In each place, the US and London, a social revolution was going on. The youth of the counterculture had come to the conclusion that: (A) the establishment looked out for its own interests, not those of the public at large, and not for the younger generation – who it sent to Vietnam to fight its wars; (B) it established arbitrary rules which restricted the freedom of young people to express themselves; (C) it was possible, nevertheless, for youth to rebel against this corrupt authority and take control of their lives, and (D) there was no shortage of outlets for this rebellion. The music – especially Pink Floyd & the Beatles, and the San Francisco bands, reflected this change, casting away the old restrictions and going off into new, uncharted territory where anything was possible. Sgt Pepper is the finest example of this: 4 guys going into the studio without having to worry about satisfying mobs of screaming teenage girls or whether they could reproduce the music onstage.
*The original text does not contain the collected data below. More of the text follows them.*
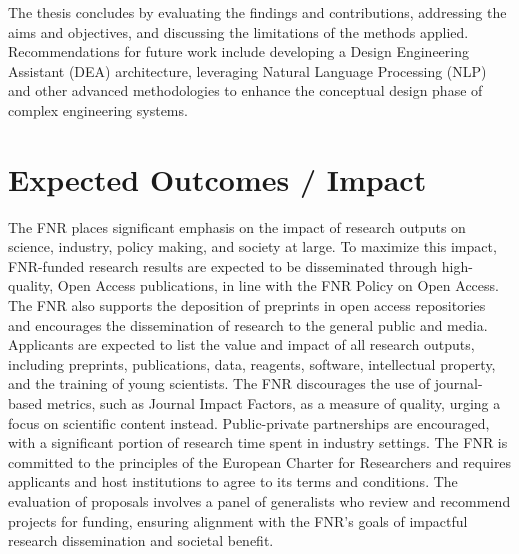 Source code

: \documentclass{article}
\begin{document}
The thesis concludes by evaluating the findings and contributions, addressing the aims and objectives, and discussing the limitations of the methods applied. Recommendations for future work include developing a Design Engineering Assistant (DEA) architecture, leveraging Natural Language Processing (NLP) and other advanced methodologies to enhance the conceptual design phase of complex engineering systems.

\section{Expected Outcomes / Impact}

The FNR places significant emphasis on the impact of research outputs on science, industry, policy making, and society at large. To maximize this impact, FNR-funded research results are expected to be disseminated through high-quality, Open Access publications, in line with the FNR Policy on Open Access. The FNR also supports the deposition of preprints in open access repositories and encourages the dissemination of research to the general public and media. Applicants are expected to list the value and impact of all research outputs, including preprints, publications, data, reagents, software, intellectual property, and the training of young scientists. The FNR discourages the use of journal-based metrics, such as Journal Impact Factors, as a measure of quality, urging a focus on scientific content instead. Public-private partnerships are encouraged, with a significant portion of research time spent in industry settings. The FNR is committed to the principles of the European Charter for Researchers and requires applicants and host institutions to agree to its terms and conditions. The evaluation of proposals involves a panel of generalists who review and recommend projects for funding, ensuring alignment with the FNR's goals of impactful research dissemination and societal benefit.
\end{document}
LSD. Undoubtedly, the catalyst for channeling the severe social distortion of the Vietnam War into the creative and productive outlet of music was the drugs, and none more important than lysergic acid diethylamide, better known as LSD, or acid. The drug is too important to fully address here, and deserves a full blog entry in its own right. But for here it’s enough to argue that the drug was responsible for no less than Sgt Pepper, Piper at the Gates of Dawn (Pink Floyd), Blue Cheer, the Grateful Dead, Hawkwind, and countless other bands. Lennon has always denied that “Lucy in the Sky With Diamonds” was about LSD, but the song title and lyrics, plus Lennon’s own extremely irreverent and cynical personality, convince me that his denial was really an elaborate put down, an inside joke, a slap in the face, and an insult to the intelligence of anyone who ever listened to the song closely. By expanding our consciousness, by smashing outside the box of conventional thinking, the drug opened new horizons. Not all the music was good, but the best of it was some of the best ever made, and could never have been made without the LSD. Sure, these same bands had made quality material in the early 60s, but alcohol, cigarettes, even marijuana, were no substitute for what Jimi Hendrix called “the experience”. LSD was the only game in town.
The Beatles, Pink Floyd, and others in London’s Underground movement were watching America, particularly San Francisco, and the shock waves rippling through America from the Vietnam War – including Woodstock, which was an anti-war protest festival – flew across the sea into the streets of London, and channeled through the artists and musicians by LSD, were engrooved into vinyl for the rest of us to experience and enjoy even to this day. Thanks to Uncle Ho for invading South Vietnam, and President Lyndon Johnson for sending US troops to defend it.